======== PROVIDED DATA ========
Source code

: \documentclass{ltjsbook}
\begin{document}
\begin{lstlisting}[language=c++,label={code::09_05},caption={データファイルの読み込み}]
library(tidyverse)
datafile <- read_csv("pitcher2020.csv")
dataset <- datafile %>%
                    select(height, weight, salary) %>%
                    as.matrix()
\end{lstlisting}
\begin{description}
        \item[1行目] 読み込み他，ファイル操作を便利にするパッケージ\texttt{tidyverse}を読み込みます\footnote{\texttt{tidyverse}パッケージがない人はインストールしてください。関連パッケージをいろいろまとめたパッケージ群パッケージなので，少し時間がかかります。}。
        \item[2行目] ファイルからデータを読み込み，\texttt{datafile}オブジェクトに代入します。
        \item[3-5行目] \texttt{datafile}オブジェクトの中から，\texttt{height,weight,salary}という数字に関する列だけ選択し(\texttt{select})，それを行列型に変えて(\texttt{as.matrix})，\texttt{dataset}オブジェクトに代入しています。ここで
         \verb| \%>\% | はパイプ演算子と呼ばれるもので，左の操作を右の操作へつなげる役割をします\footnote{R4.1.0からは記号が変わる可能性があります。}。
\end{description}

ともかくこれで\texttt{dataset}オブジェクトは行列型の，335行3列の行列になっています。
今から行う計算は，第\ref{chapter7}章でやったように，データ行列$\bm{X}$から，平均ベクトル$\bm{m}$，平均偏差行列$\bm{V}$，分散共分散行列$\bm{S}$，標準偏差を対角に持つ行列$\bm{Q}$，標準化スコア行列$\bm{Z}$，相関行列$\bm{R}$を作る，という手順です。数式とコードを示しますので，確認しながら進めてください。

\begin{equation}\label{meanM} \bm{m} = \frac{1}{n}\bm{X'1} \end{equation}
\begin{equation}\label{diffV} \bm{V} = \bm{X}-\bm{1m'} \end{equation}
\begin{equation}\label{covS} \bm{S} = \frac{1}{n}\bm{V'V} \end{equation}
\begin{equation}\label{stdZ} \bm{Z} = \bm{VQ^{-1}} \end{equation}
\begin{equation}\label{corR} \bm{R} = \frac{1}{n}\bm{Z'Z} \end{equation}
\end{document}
========
## TASK REQUIREMENTS
From the entries, copy out each line containing the word "description".

## WRITTEN REPLY
\begin{description}
\end{description}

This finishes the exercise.